Ktoś z was pracował w takim charakterze i może się podzielić jakimiś krotochwilami na temat tego jak wygląda ten biznes i czy to się opłaca nerwowo i finansowo i jakie są progi wiedzy/doświadczenia/stażu/ładnych oczu właściwie w praktyce, by się na takie stanowisko załapać?

0

@Julian_: Przyznaj się że to twoje konto

0

Z taką aparycją słowną to raczej nikt Cię na szkolenie nie weźmie. Pasowałoby zacząć zdanie w jakiś bardziej przystępny sposób, a nie od "Ej...".

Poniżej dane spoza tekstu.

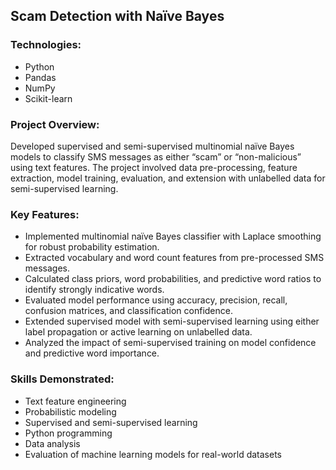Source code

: ## Scam Detection with Naïve Bayes

### Technologies: 
- Python
- Pandas
- NumPy
- Scikit-learn

### Project Overview:

Developed supervised and semi-supervised multinomial naïve Bayes models to classify SMS messages as either “scam” or “non-malicious” using text features. The project involved data pre-processing, feature extraction, model training, evaluation, and extension with unlabelled data for semi-supervised learning.

### Key Features:
- Implemented multinomial naïve Bayes classifier with Laplace smoothing for robust probability estimation.
- Extracted vocabulary and word count features from pre-processed SMS messages.
- Calculated class priors, word probabilities, and predictive word ratios to identify strongly indicative words.
- Evaluated model performance using accuracy, precision, recall, confusion matrices, and classification confidence.
- Extended supervised model with semi-supervised learning using either label propagation or active learning on unlabelled data.
- Analyzed the impact of semi-supervised training on model confidence and predictive word importance.

### Skills Demonstrated:
- Text feature engineering
- Probabilistic modeling
- Supervised and semi-supervised learning
- Python programming
- Data analysis
- Evaluation of machine learning models for real-world datasets
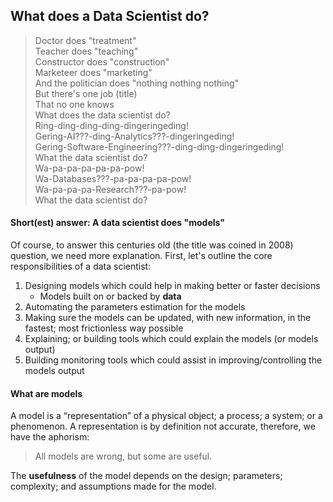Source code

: ## What does a Data Scientist do?

>Doctor does "treatment"<br>
Teacher does "teaching"<br>
Constructor does "construction"<br>
Marketeer does "marketing"<br>
And the politician does "nothing nothing nothing"<br>
But there's one job (title)<br>
That no one knows<br>
What does the data scientist do?<br>
Ring-ding-ding-ding-dingeringeding!<br>
Gering-AI???-ding-Analytics???-dingeringeding!<br>
Gering-Software-Engineering???-ding-ding-dingeringeding!<br>
What the data scientist do?<br>
Wa-pa-pa-pa-pa-pa-pow!<br>
Wa-Databases???-pa-pa-pa-pa-pow!<br>
Wa-pa-pa-pa-Research???-pa-pow!<br>
What the data scientist do?<br>

#### Short(est) answer: A data scientist does "models"
Of course, to answer this centuries old (the title was coined in 2008) question, we need more explanation. 
First, let's outline the core responsibilities of a data scientist:
1. Designing models which could help in making better or faster decisions
    * Models built on or backed by <b>data</b>
2. Automating the parameters estimation for the models
3. Making sure the models can be updated, with new information, in the fastest; most frictionless way possible
4. Explaining; or building tools which could explain the models (or models output)
5. Building monitoring tools which could assist in improving/controlling the models output

#### What are models
A model is a “representation” of a physical object; a process; a system; or a phenomenon. 
A representation is by definition not accurate, therefore, we have the aphorism:
>All models are wrong, but some are useful.

The <b>usefulness</b> of the model depends on the design; parameters; complexity; and assumptions made for the model.
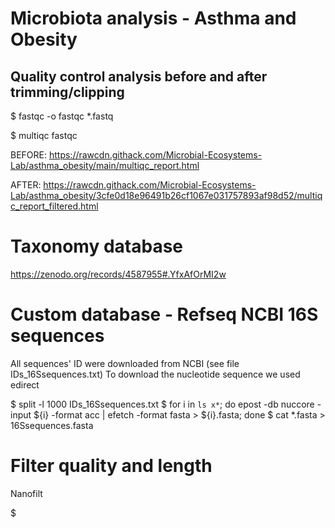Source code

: # Microbiota analysis - Asthma and Obesity

## Quality control analysis before and after trimming/clipping

$ fastqc -o fastqc *.fastq

$ multiqc fastqc

BEFORE:
https://rawcdn.githack.com/Microbial-Ecosystems-Lab/asthma_obesity/main/multiqc_report.html

AFTER:
https://rawcdn.githack.com/Microbial-Ecosystems-Lab/asthma_obesity/3cfe0d18e96491b26cf1067e031757893af98d52/multiqc_report_filtered.html

# Taxonomy database

https://zenodo.org/records/4587955#.YfxAfOrMI2w

# Custom database - Refseq NCBI 16S sequences

All sequences' ID were downloaded from NCBI (see file IDs_16Ssequences.txt)
To download the nucleotide sequence we used edirect 

$ split -l 1000 IDs_16Ssequences.txt 
$ for i in `ls x*`; do epost -db nuccore -input ${i} -format acc | efetch -format fasta > ${i}.fasta; done
$ cat *.fasta > 16Ssequences.fasta

# Filter quality and length

Nanofilt

$ 

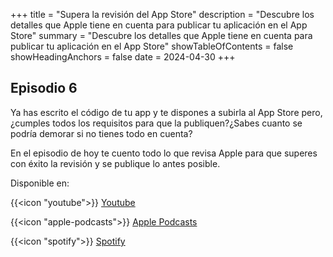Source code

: +++
title = "Supera la revisión del App Store"
description = "Descubre los detalles que Apple tiene en cuenta para publicar tu aplicación en el App Store"
summary = "Descubre los detalles que Apple tiene en cuenta para publicar tu aplicación en el App Store"
showTableOfContents = false
showHeadingAnchors = false
date = 2024-04-30
+++
## Episodio 6

Ya has escrito el código de tu app y te dispones a subirla al App Store pero, ¿cumples todos los requisitos para que la publiquen?¿Sabes cuanto se podría demorar si no tienes todo en cuenta?

En el episodio de hoy te cuento todo lo que revisa Apple para que superes con éxito la revisión y se publique lo antes posible.

Disponible en:

{{<icon "youtube">}} [Youtube](https://youtu.be/JGcDvNeO5Aw)

{{<icon "apple-podcasts">}} [Apple Podcasts](https://podcasts.apple.com/es/podcast/programando-para-apple/id1737822341?i=1000654008287)

{{<icon "spotify">}} [Spotify](https://open.spotify.com/episode/4bn9cT8LR9I3gKomNgYXe5)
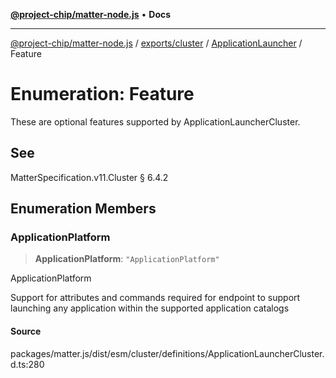 [**@project-chip/matter-node.js**](../../../../../README.md) • **Docs**

***

[@project-chip/matter-node.js](../../../../../modules.md) / [exports/cluster](../../../README.md) / [ApplicationLauncher](../README.md) / Feature

# Enumeration: Feature

These are optional features supported by ApplicationLauncherCluster.

## See

MatterSpecification.v11.Cluster § 6.4.2

## Enumeration Members

### ApplicationPlatform

> **ApplicationPlatform**: `"ApplicationPlatform"`

ApplicationPlatform

Support for attributes and commands required for endpoint to support launching any application within the
supported application catalogs

#### Source

packages/matter.js/dist/esm/cluster/definitions/ApplicationLauncherCluster.d.ts:280
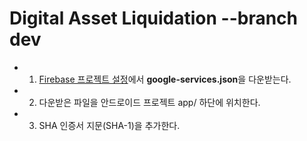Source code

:﻿# Digital Asset Liquidation --branch dev

* 1) [Firebase 프로젝트 설정](https://console.firebase.google.com/project/hanium-2018/settings/general/android:com.rapsealk.digital_asset_liquidation)에서 **google-services.json**을 다운받는다.
* 2) 다운받은 파일을 안드로이드 프로젝트 app/ 하단에 위치한다.
* 3) SHA 인증서 지문(SHA-1)을 추가한다.

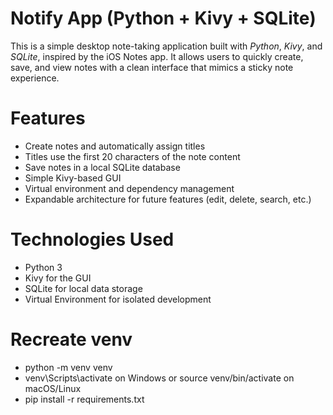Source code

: # Notify App (Python + Kivy + SQLite)

This is a simple desktop note-taking application built with *Python*, *Kivy*, and *SQLite*, inspired by the iOS Notes app. It allows users to quickly create, save, and view notes with a clean interface that mimics a sticky note experience.

# Features

- Create notes and automatically assign titles
- Titles use the first 20 characters of the note content
- Save notes in a local SQLite database
- Simple Kivy-based GUI
- Virtual environment and dependency management
- Expandable architecture for future features (edit, delete, search, etc.)

# Technologies Used

- Python 3
- Kivy for the GUI
- SQLite for local data storage
- Virtual Environment for isolated development

# Recreate venv

- python -m venv venv
- venv\Scripts\activate on Windows or source venv/bin/activate on macOS/Linux
- pip install -r requirements.txt
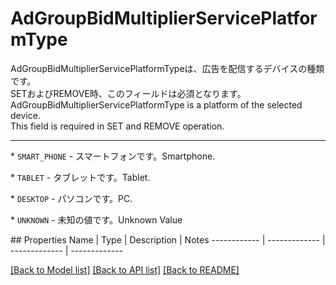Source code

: # AdGroupBidMultiplierServicePlatformType

<div lang=\"ja\">AdGroupBidMultiplierServicePlatformTypeは、広告を配信するデバイスの種類です。<br> SETおよびREMOVE時、このフィールドは必須となります。</div> <div lang=\"en\">AdGroupBidMultiplierServicePlatformType is a platform of the selected device.<br> This field is required in SET and REMOVE operation.</div> <hr> <p>* <code>SMART_PHONE</code> - <span lang=\"ja\">スマートフォンです。</span><span lang=\"en\">Smartphone.</span></p> <p>* <code>TABLET</code> - <span lang=\"ja\">タブレットです。</span><span lang=\"en\">Tablet.</span></p> <p>* <code>DESKTOP</code> - <span lang=\"ja\">パソコンです。</span><span lang=\"en\">PC.</span></p> <p>* <code>UNKNOWN</code> - <span lang=\"ja\">未知の値です。</span><span lang=\"en\">Unknown Value</span></p> 
## Properties
Name | Type | Description | Notes
------------ | ------------- | ------------- | -------------

[[Back to Model list]](../README.md#documentation-for-models) [[Back to API list]](../README.md#documentation-for-api-endpoints) [[Back to README]](../README.md)


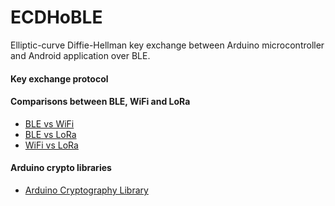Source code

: # ECDHoBLE
Elliptic-curve Diffie-Hellman key exchange between Arduino microcontroller and Android application over BLE.

#### Key exchange protocol



#### Comparisons between BLE, WiFi and LoRa

- [BLE vs WiFi](https://hackernoon.com/ble-vs-wi-fi-a-comparison-of-wireless-technology-for-iot-product-development-1c7be179f379)
- [BLE vs LoRa](https://www.mwrf.com/systems/lorable-puts-iot-everywhere-map)
- [WiFi vs LoRa](https://medium.com/bytes-io/lora-vs-wifi-3-questions-d9c93137fca)

#### Arduino crypto libraries

- [Arduino Cryptography Library](https://rweather.github.io/arduinolibs/index.html)
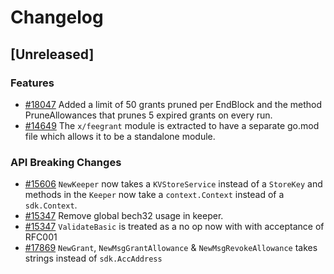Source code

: <!--
Guiding Principles:
Changelogs are for humans, not machines.
There should be an entry for every single version.
The same types of changes should be grouped.
Versions and sections should be linkable.
The latest version comes first.
The release date of each version is displayed.
Mention whether you follow Semantic Versioning.
Usage:
Change log entries are to be added to the Unreleased section under the
appropriate stanza (see below). Each entry should ideally include a tag and
the Github issue reference in the following format:
* (<tag>) [#<issue-number>] Changelog message.
Types of changes (Stanzas):
"Features" for new features.
"Improvements" for changes in existing functionality.
"Deprecated" for soon-to-be removed features.
"Bug Fixes" for any bug fixes.
"API Breaking" for breaking exported APIs used by developers building on SDK.
Ref: https://keepachangelog.com/en/1.0.0/
-->

# Changelog

## [Unreleased]

### Features

* [#18047](https://github.com/cosmos/cosmos-sdk/pull/18047) Added a limit of 50 grants pruned per EndBlock and the method PruneAllowances that prunes 5 expired grants on every run.
* [#14649](https://github.com/cosmos/cosmos-sdk/pull/14649) The `x/feegrant` module is extracted to have a separate go.mod file which allows it to be a standalone module.

### API Breaking Changes

* [#15606](https://github.com/cosmos/cosmos-sdk/pull/15606) `NewKeeper` now takes a `KVStoreService` instead of a `StoreKey` and methods in the `Keeper` now take a `context.Context` instead of a `sdk.Context`. 
* [#15347](https://github.com/cosmos/cosmos-sdk/pull/15347) Remove global bech32 usage in keeper.
* [#15347](https://github.com/cosmos/cosmos-sdk/pull/15347) `ValidateBasic` is treated as a no op now with with acceptance of RFC001
* [#17869](https://github.com/cosmos/cosmos-sdk/pull/17869) `NewGrant`, `NewMsgGrantAllowance` & `NewMsgRevokeAllowance` takes strings instead of `sdk.AccAddress`

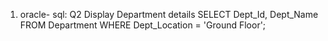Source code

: 1. oracle- sql: Q2 Display Department details
SELECT Dept_Id, Dept_Name FROM Department WHERE Dept_Location = 'Ground Floor';
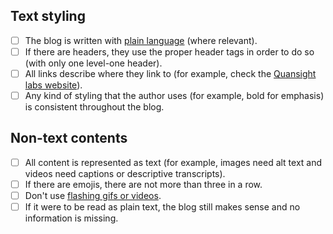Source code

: <!--Hi there! If you aren't submitting a blog post, you can delete this message.
Thank you for submitting a blog post! We want to make sure content produced for Quansight Labs is accessible, so please address the the following guidelines in your post.-->

## Text styling

- [ ] The blog is written with [plain language](https://www.plainlanguage.gov/guidelines/) (where relevant).
- [ ] If there are headers, they use the proper header tags in order to do so (with only one level-one header).
- [ ] All links describe where they link to (for example, check the [Quansight labs website](https://labs.quansight.org/)).
- [ ] Any kind of styling that the author uses (for example, bold for emphasis) is consistent throughout the blog.

## Non-text contents

- [ ] All content is represented as text (for example, images need alt text and videos need captions or descriptive transcripts).
- [ ] If there are emojis, there are not more than three in a row.
- [ ] Don't use [flashing gifs or videos](https://www.w3.org/TR/UNDERSTANDING-WCAG20/seizure-does-not-violate.html).
- [ ] If it were to be read as plain text, the blog still makes sense and no information is missing.
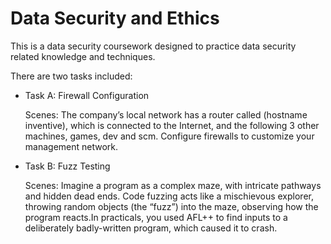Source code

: # Data Security and Ethics

This is a data security coursework designed to practice data security related knowledge and techniques.

There are two tasks included:
- Task A: Firewall Configuration

  Scenes: The company’s local network has a router called (hostname inventive), which is connected to the
  Internet, and the following 3 other machines, games, dev and scm. 
  Configure firewalls to customize your management network.

- Task B: Fuzz Testing

  Scenes: Imagine a program as a complex maze, with intricate pathways and hidden dead ends. Code fuzzing
  acts like a mischievous explorer, throwing random objects (the “fuzz”) into the maze, observing how
  the program reacts.In practicals, you used AFL++ to find inputs to a deliberately badly-written program,
  which caused it to crash.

A szkolenia wyglądają różnie. Pytanie czy szkolisz sam czy dla zewnętrznej firmy, która robi szkolenia innym firmom. Pytanie z czego chcesz szkolić. Najbardziej opłacalna robota we własnym zakresie i można naprawdę kosić grube pieniądze. Problemem może być złapanie chętnych na początku. Musiałbyś mieć spore zaplecze wiedzy i jeszcze większe PR żeby wejść w ten temat.
Nawet w pracy dla firmy, która prowadzi szkolenia temat rzędu kilkudziesięciu tys/mc wchodzi w grę.
Podczas studiów znajomy dla pewnego dużego korpo na 'M' prowadził szkolenia dla firm z technologii tejże korporacji. Dniówka oscylowała pomiędzy 1.5-3k PLN (w zależności od ilości osób na szkoleniu), a szkolenia trwały 2-3 dni. Było to 5-6 lat temu wiec odpowiedz sobie sam jak to może wyglądać teraz.

0

Zależy jakie szkolenia. Bootcampowe popierdułki są coraz częściej prowadzone przez studentów ostatnich lat więc odpowiedzcie sobie sami jaki tam profesjonalizm panuje.

0

Ale takie szkolenia to się tworzy samemu od podstaw, czy ma się mniej więcej wyznaczony program jaki ma się ralizować, tak jak to maja nauczyciele w podstawówce?